Get the layout right before converting
- Set the print area so stray cells don’t add blank pages.
- Choose landscape for wide tables (Page Layout → Orientation).
- Use Fit Sheet on One Page scaling for compact one-page PDFs.
- Repeat header rows via Print Titles for multi-page tables.
Frequently asked questions
Why does this tool upload my file when other Tools Pasal tools don't?
Faithful spreadsheet-to-PDF conversion — correct pagination, merged cells, number formats, charts — needs a real office engine. We run LibreOffice on our server for exactly that reason. The file is converted in an isolated temporary folder and deleted immediately after the PDF is sent back; nothing is stored, and there are no accounts or tracking involved.
Which formats are supported?
Excel .xlsx and .xls, plus .csv and OpenDocument .ods — up to 15 MB. Output is always PDF.
How do I control page breaks and orientation?
The conversion honours the print settings saved inside the workbook.
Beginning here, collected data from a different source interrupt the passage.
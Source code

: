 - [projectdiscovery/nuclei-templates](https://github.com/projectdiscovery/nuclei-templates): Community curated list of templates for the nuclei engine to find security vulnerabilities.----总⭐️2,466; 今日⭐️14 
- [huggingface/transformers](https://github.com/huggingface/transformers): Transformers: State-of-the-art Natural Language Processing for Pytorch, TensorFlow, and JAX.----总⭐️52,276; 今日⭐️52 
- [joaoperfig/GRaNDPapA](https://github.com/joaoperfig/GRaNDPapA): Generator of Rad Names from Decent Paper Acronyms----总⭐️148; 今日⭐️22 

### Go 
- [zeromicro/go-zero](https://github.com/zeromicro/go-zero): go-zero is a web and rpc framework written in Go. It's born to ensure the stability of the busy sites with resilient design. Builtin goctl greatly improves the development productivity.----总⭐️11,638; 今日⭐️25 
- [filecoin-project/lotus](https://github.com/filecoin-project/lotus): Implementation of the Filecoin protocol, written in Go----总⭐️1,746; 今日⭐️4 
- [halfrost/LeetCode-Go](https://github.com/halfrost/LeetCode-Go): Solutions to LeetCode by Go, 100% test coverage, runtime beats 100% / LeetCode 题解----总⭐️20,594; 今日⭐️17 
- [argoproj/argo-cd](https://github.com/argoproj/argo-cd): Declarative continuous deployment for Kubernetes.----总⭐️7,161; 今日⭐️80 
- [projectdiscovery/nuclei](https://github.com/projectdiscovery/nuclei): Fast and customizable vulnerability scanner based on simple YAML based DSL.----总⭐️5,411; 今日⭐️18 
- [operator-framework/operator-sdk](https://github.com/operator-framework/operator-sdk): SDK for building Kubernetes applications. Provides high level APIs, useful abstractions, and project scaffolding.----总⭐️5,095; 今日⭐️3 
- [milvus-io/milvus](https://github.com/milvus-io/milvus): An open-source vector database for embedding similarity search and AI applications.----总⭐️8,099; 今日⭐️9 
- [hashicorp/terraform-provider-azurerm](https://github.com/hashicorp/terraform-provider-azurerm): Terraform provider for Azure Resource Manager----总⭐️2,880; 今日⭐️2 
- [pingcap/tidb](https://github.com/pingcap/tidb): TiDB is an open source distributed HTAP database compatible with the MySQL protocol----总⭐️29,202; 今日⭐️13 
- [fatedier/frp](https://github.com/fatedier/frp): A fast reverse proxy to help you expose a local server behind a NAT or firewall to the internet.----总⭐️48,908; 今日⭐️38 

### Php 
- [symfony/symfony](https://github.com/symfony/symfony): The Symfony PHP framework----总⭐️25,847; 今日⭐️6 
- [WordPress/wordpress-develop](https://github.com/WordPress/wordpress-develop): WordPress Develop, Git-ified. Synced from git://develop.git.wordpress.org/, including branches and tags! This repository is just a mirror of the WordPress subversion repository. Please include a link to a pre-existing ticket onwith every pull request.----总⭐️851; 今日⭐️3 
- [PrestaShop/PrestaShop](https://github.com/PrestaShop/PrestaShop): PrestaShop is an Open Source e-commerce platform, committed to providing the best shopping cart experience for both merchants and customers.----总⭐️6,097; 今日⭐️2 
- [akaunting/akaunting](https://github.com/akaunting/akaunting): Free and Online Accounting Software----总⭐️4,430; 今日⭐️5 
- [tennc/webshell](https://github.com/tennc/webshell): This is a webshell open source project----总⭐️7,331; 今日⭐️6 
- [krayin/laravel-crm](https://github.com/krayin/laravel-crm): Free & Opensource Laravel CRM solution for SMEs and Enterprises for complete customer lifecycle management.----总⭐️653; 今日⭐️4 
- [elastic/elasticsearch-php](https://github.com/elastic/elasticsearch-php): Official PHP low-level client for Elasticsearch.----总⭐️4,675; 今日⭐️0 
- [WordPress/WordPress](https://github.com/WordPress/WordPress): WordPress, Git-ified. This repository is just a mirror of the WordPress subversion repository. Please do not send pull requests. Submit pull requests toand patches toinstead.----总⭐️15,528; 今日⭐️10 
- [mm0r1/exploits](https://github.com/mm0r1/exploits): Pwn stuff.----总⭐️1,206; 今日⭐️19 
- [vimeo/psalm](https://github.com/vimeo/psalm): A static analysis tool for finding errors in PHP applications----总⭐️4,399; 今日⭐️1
Before converting, set the print area, orientation (portrait/landscape) and 'fit to page' scaling in Excel/LibreOffice — the PDF will follow them, exactly as if you printed to PDF from the app.
Why did my password-protected file fail?
Encrypted workbooks can't be opened by the converter. Remove the password in Excel (File → Info → Protect Workbook) and try again.
Does it work with Nepali (Devanagari) text in cells?
Yes — the conversion server has Noto fonts installed, so Devanagari renders correctly in the PDF.